For the bronchial drainage procedure it is important to be prepared with napkins/ paper towels and a nearby wastebasket so that the client can spit up the sputum/mucous.

Client should be standing.
Stand behind client and ask client to bend knees,
Wrap arms around client’s midsection slightly under ribs, clasp hands in front of diaphragm.

Direct client to inhale, and simultaneous with his/her slow exhale begin to lean the client forward while constricting arms, compressing the client’s diaphragm.
When maximum compression/ expulsion of air is reached, instruct the client to cough. The client at this moment should be sort of draped forward over the clasped arms of the therapist. This leaning over position helps make the compression of the diaphragm more effective, especially considering the shaking during the client’s coughing.
*It is important to motivate the client to put effort into the cough to achieve maximum drainage of the bronchial airways.
Instruct the client to cough freely (no compression) to remove the mucous released during the compressed coughing.
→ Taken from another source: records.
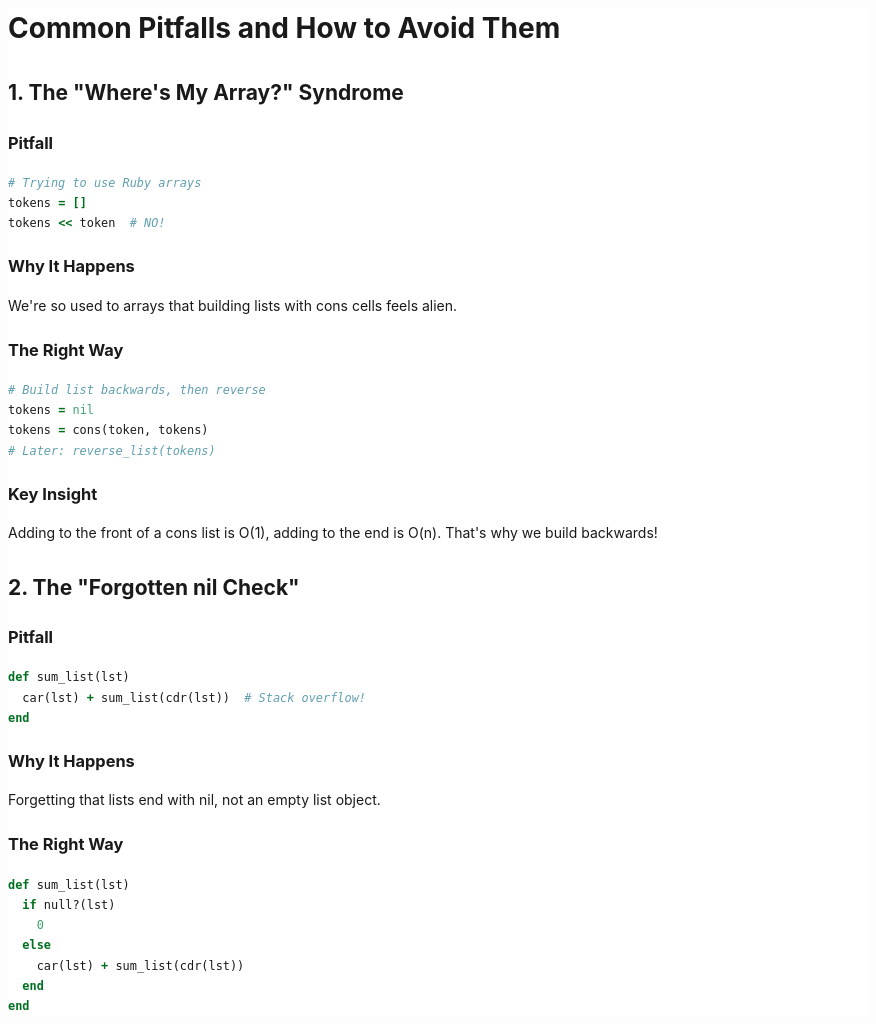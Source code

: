 # Common Pitfalls and How to Avoid Them

## 1. The "Where's My Array?" Syndrome

### Pitfall
```ruby
# Trying to use Ruby arrays
tokens = []
tokens << token  # NO!
```

### Why It Happens
We're so used to arrays that building lists with cons cells feels alien.

### The Right Way
```ruby
# Build list backwards, then reverse
tokens = nil
tokens = cons(token, tokens)
# Later: reverse_list(tokens)
```

### Key Insight
Adding to the front of a cons list is O(1), adding to the end is O(n). That's why we build backwards!

## 2. The "Forgotten nil Check"

### Pitfall
```ruby
def sum_list(lst)
  car(lst) + sum_list(cdr(lst))  # Stack overflow!
end
```

### Why It Happens
Forgetting that lists end with nil, not an empty list object.

### The Right Way
```ruby
def sum_list(lst)
  if null?(lst)
    0
  else
    car(lst) + sum_list(cdr(lst))
  end
end
```
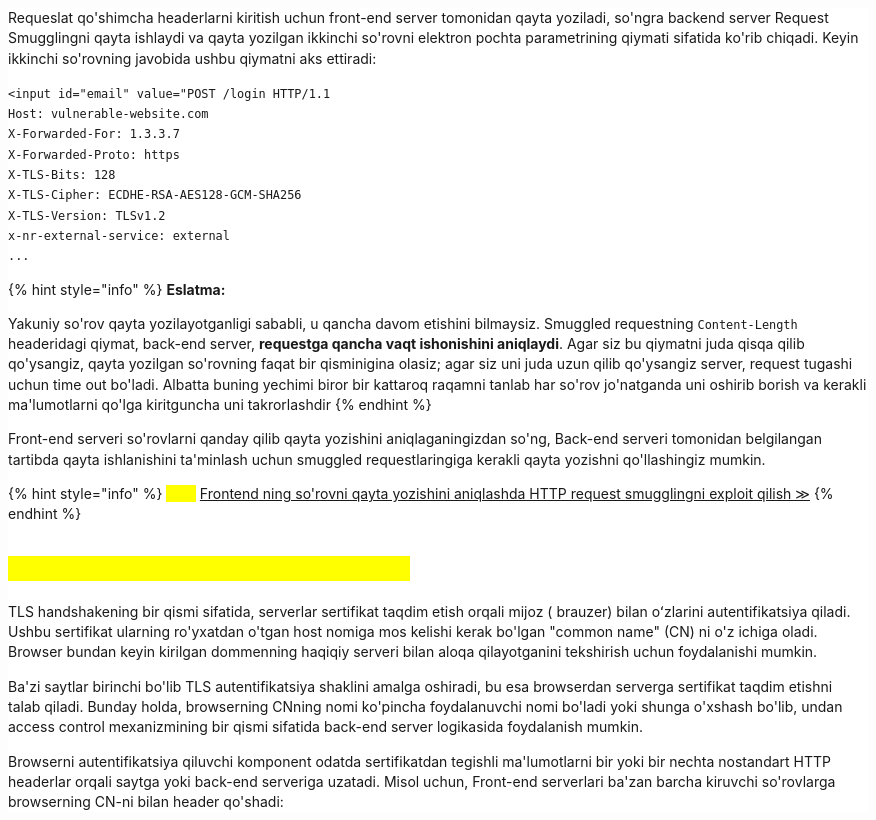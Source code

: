 Requeslat qo'shimcha headerlarni kiritish uchun front-end server tomonidan qayta yoziladi, so'ngra backend server Request Smugglingni qayta ishlaydi va qayta yozilgan ikkinchi so'rovni elektron pochta parametrining qiymati sifatida ko'rib chiqadi. Keyin ikkinchi so'rovning javobida ushbu qiymatni aks ettiradi:

```http
<input id="email" value="POST /login HTTP/1.1
Host: vulnerable-website.com
X-Forwarded-For: 1.3.3.7
X-Forwarded-Proto: https
X-TLS-Bits: 128
X-TLS-Cipher: ECDHE-RSA-AES128-GCM-SHA256
X-TLS-Version: TLSv1.2
x-nr-external-service: external
...
```

{% hint style="info" %}
**Eslatma:**

Yakuniy so'rov qayta yozilayotganligi sababli, u qancha davom etishini bilmaysiz. Smuggled requestning `Content-Length` headeridagi qiymat, back-end server, **requestga qancha vaqt ishonishini aniqlaydi**. Agar siz bu qiymatni juda qisqa qilib qo'ysangiz, qayta yozilgan so'rovning faqat bir qisminigina olasiz; agar siz uni juda uzun qilib qo'ysangiz server, request tugashi uchun time out bo'ladi. Albatta buning yechimi biror bir kattaroq raqamni tanlab har so'rov jo'natganda uni oshirib borish va kerakli ma'lumotlarni qo'lga kiritguncha uni takrorlashdir
{% endhint %}

Front-end serveri so'rovlarni qanday qilib qayta yozishini aniqlaganingizdan so'ng, Back-end serveri tomonidan belgilangan tartibda qayta ishlanishini ta'minlash uchun smuggled requestlaringiga kerakli qayta yozishni qo'llashingiz mumkin.

{% hint style="info" %}
<mark style="color:yellow;">**Lab:**</mark> [Frontend ning so'rovni qayta yozishini aniqlashda HTTP request smugglingni exploit qilish ≫](https://portswigger.net/web-security/request-smuggling/exploiting/lab-reveal-front-end-request-rewriting)
{% endhint %}

## <mark style="color:yellow;">Browser avtorizatsiyasini aylanib o'tish</mark> <a href="#mijoz-avtorizatsiyasini-aylanib-otish" id="mijoz-avtorizatsiyasini-aylanib-otish"></a>

TLS handshakening bir qismi sifatida, serverlar sertifikat taqdim etish orqali mijoz ( brauzer) bilan oʻzlarini autentifikatsiya qiladi. Ushbu sertifikat ularning ro'yxatdan o'tgan host nomiga mos kelishi kerak bo'lgan "common name" (CN) ni o'z ichiga oladi. Browser bundan keyin kirilgan dommenning haqiqiy serveri bilan aloqa qilayotganini tekshirish uchun foydalanishi mumkin.

Ba'zi saytlar birinchi bo'lib TLS autentifikatsiya shaklini amalga oshiradi, bu esa browserdan serverga sertifikat taqdim etishni talab qiladi. Bunday holda, browserning CNning nomi ko'pincha foydalanuvchi nomi bo'ladi yoki shunga o'xshash bo'lib, undan access control mexanizmining bir qismi sifatida back-end server logikasida foydalanish mumkin.

Browserni autentifikatsiya qiluvchi komponent odatda sertifikatdan tegishli ma'lumotlarni bir yoki bir nechta nostandart HTTP headerlar orqali saytga yoki back-end serveriga uzatadi. Misol uchun, Front-end serverlari ba'zan barcha kiruvchi so'rovlarga browserning CN-ni bilan header qo'shadi:
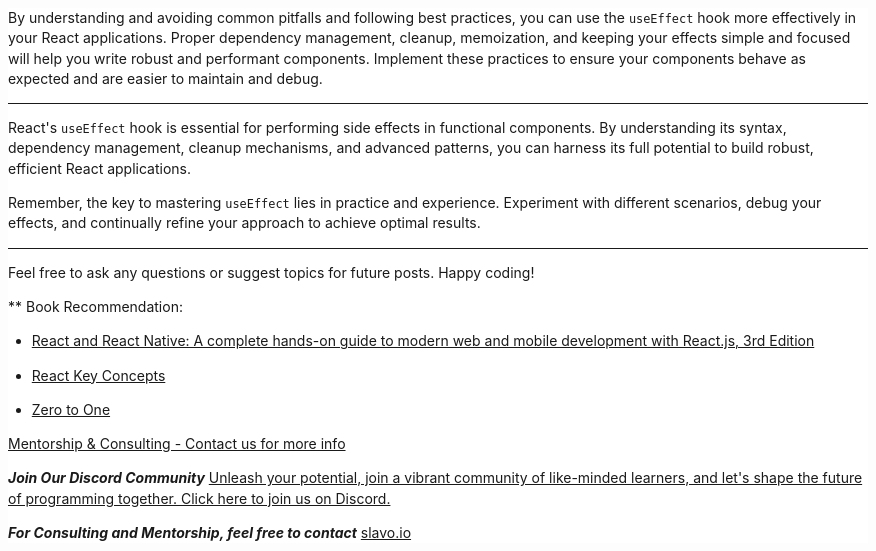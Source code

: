 By understanding and avoiding common pitfalls and following best practices, you can use the `useEffect` hook more effectively in your React applications. Proper dependency management, cleanup, memoization, and keeping your effects simple and focused will help you write robust and performant components. Implement these practices to ensure your components behave as expected and are easier to maintain and debug.

---

React's `useEffect` hook is essential for performing side effects in functional components. By understanding its syntax, dependency management, cleanup mechanisms, and advanced patterns, you can harness its full potential to build robust, efficient React applications.

Remember, the key to mastering `useEffect` lies in practice and experience. Experiment with different scenarios, debug your effects, and continually refine your approach to achieve optimal results.

---

Feel free to ask any questions or suggest topics for future posts. Happy coding!

\*\* Book Recommendation:

- [React and React Native: A complete hands-on guide to modern web and mobile development with React.js, 3rd Edition](https://amzn.to/3CStF7m)

- [React Key Concepts](https://amzn.to/43XOCJM)

- [Zero to One](https://amzn.to/439vE1r)

[Mentorship & Consulting - Contact us for more info](/contact)

**_Join Our Discord Community_** [Unleash your potential, join a vibrant community of like-minded learners, and let's shape the future of programming together. Click here to join us on Discord.](https://discord.gg/T5eF5zDf)

**_For Consulting and Mentorship, feel free to contact_** [slavo.io](/contact)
It is helpful to perform cupping techniques during this free coughing.

Encourage the client to spit up the mucous and not swallow it.
Repeat this procedure 5-7 times.

In general, the massage therapy and the bronchial drainage procedure should take approximately 35-40 minutes. Given the fact that bronchial asthma and/or bronchitis is a medical condition, the client must consult with the doctor to make sure that this kind of breathing exercise/ manipulation is acceptable.